TASK DESCRIPTION —
After locating the line with "## Provided Beginning of Solution", reproduce that line and every one following it exactly, up to the end of the entries.

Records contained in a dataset

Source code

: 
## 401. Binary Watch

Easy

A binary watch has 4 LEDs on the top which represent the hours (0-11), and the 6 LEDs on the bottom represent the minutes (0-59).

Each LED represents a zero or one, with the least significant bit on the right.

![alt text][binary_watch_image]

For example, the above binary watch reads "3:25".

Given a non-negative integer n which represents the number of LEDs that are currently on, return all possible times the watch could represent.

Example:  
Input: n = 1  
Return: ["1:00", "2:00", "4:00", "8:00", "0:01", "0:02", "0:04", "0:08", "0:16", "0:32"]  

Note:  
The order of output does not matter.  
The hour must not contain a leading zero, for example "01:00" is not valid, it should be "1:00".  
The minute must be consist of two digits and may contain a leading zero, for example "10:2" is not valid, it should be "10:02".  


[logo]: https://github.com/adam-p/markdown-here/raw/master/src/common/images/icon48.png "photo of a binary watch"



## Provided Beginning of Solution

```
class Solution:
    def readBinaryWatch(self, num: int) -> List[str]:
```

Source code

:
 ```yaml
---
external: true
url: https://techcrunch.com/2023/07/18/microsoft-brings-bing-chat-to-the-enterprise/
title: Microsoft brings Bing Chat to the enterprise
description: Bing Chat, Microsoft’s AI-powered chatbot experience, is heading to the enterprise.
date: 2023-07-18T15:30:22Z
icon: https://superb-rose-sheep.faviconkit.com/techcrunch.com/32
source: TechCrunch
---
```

ANSWER SECTION —
## Provided Beginning of Solution

```
class Solution:
    def readBinaryWatch(self, num: int) -> List[str]:
```

Source code

:
 ```yaml
---
external: true
url: https://techcrunch.com/2023/07/18/microsoft-brings-bing-chat-to-the-enterprise/
title: Microsoft brings Bing Chat to the enterprise
description: Bing Chat, Microsoft’s AI-powered chatbot experience, is heading to the enterprise.
date: 2023-07-18T15:30:22Z
icon: https://superb-rose-sheep.faviconkit.com/techcrunch.com/32
source: TechCrunch
---
```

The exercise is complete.